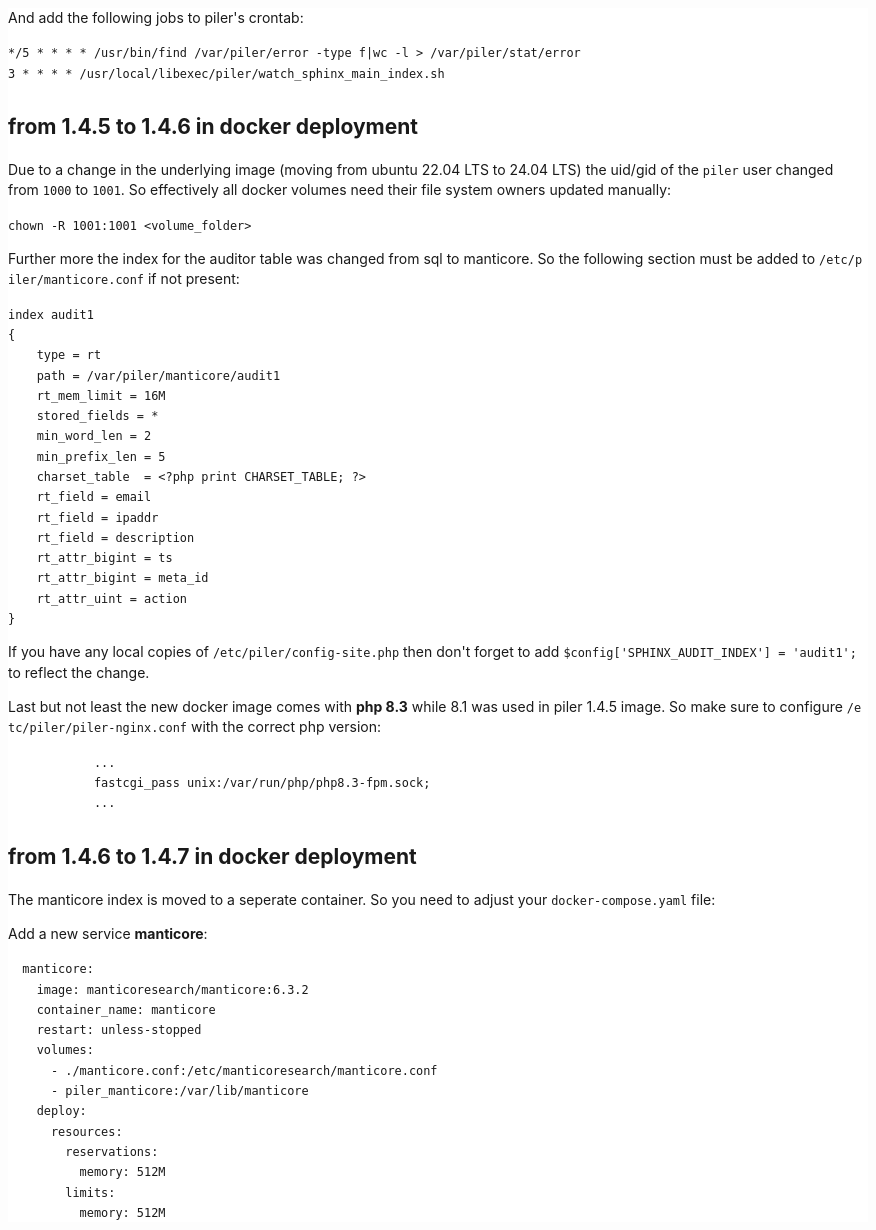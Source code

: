 And add the following jobs to piler's crontab:

```
*/5 * * * * /usr/bin/find /var/piler/error -type f|wc -l > /var/piler/stat/error
3 * * * * /usr/local/libexec/piler/watch_sphinx_main_index.sh
```

## from 1.4.5 to 1.4.6 in docker deployment

Due to a change in the underlying image (moving from ubuntu 22.04 LTS to 24.04 LTS) the uid/gid of the `piler` user changed from `1000` to `1001`. So effectively all docker volumes need their file system owners updated manually:
```
chown -R 1001:1001 <volume_folder>
```

Further more the index for the auditor table was changed from sql to manticore. So the following section must be added to `/etc/piler/manticore.conf` if not present:
```
index audit1
{
    type = rt
    path = /var/piler/manticore/audit1
    rt_mem_limit = 16M
    stored_fields = *
    min_word_len = 2
    min_prefix_len = 5
    charset_table  = <?php print CHARSET_TABLE; ?>
    rt_field = email
    rt_field = ipaddr
    rt_field = description
    rt_attr_bigint = ts
    rt_attr_bigint = meta_id
    rt_attr_uint = action
}
```
If you have any local copies of `/etc/piler/config-site.php` then don't forget to add `$config['SPHINX_AUDIT_INDEX'] = 'audit1';` to reflect the change.

Last but not least the new docker image comes with **php 8.3** while 8.1 was used in piler 1.4.5 image. So make sure to configure `/etc/piler/piler-nginx.conf` with the correct php version:
```
            ...
            fastcgi_pass unix:/var/run/php/php8.3-fpm.sock;
            ...
```

## from 1.4.6 to 1.4.7 in docker deployment

The manticore index is moved to a seperate container. So you need to adjust your `docker-compose.yaml` file:

Add a new service **manticore**:
```
  manticore:
    image: manticoresearch/manticore:6.3.2
    container_name: manticore
    restart: unless-stopped
    volumes:
      - ./manticore.conf:/etc/manticoresearch/manticore.conf
      - piler_manticore:/var/lib/manticore
    deploy:
      resources:
        reservations:
          memory: 512M
        limits:
          memory: 512M
```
____
* WHAT THE EXERCISE ASKS
The material must be restated verbatim. Its pictures must be omitted.

* TASK RESULT
Source code

: And add the following jobs to piler's crontab:

```
*/5 * * * * /usr/bin/find /var/piler/error -type f|wc -l > /var/piler/stat/error
3 * * * * /usr/local/libexec/piler/watch_sphinx_main_index.sh
```

## from 1.4.5 to 1.4.6 in docker deployment

Due to a change in the underlying image (moving from ubuntu 22.04 LTS to 24.04 LTS) the uid/gid of the `piler` user changed from `1000` to `1001`. So effectively all docker volumes need their file system owners updated manually:
```
chown -R 1001:1001 <volume_folder>
```

Further more the index for the auditor table was changed from sql to manticore. So the following section must be added to `/etc/piler/manticore.conf` if not present:
```
index audit1
{
    type = rt
    path = /var/piler/manticore/audit1
    rt_mem_limit = 16M
    stored_fields = *
    min_word_len = 2
    min_prefix_len = 5
    charset_table  = <?php print CHARSET_TABLE; ?>
    rt_field = email
    rt_field = ipaddr
    rt_field = description
    rt_attr_bigint = ts
    rt_attr_bigint = meta_id
    rt_attr_uint = action
}
```
If you have any local copies of `/etc/piler/config-site.php` then don't forget to add `$config['SPHINX_AUDIT_INDEX'] = 'audit1';` to reflect the change.

Last but not least the new docker image comes with **php 8.3** while 8.1 was used in piler 1.4.5 image. So make sure to configure `/etc/piler/piler-nginx.conf` with the correct php version:
```
            ...
            fastcgi_pass unix:/var/run/php/php8.3-fpm.sock;
            ...
```

## from 1.4.6 to 1.4.7 in docker deployment

The manticore index is moved to a seperate container. So you need to adjust your `docker-compose.yaml` file:

Add a new service **manticore**:
```
  manticore:
    image: manticoresearch/manticore:6.3.2
    container_name: manticore
    restart: unless-stopped
    volumes:
      - ./manticore.conf:/etc/manticoresearch/manticore.conf
      - piler_manticore:/var/lib/manticore
    deploy:
      resources:
        reservations:
          memory: 512M
        limits:
          memory: 512M
```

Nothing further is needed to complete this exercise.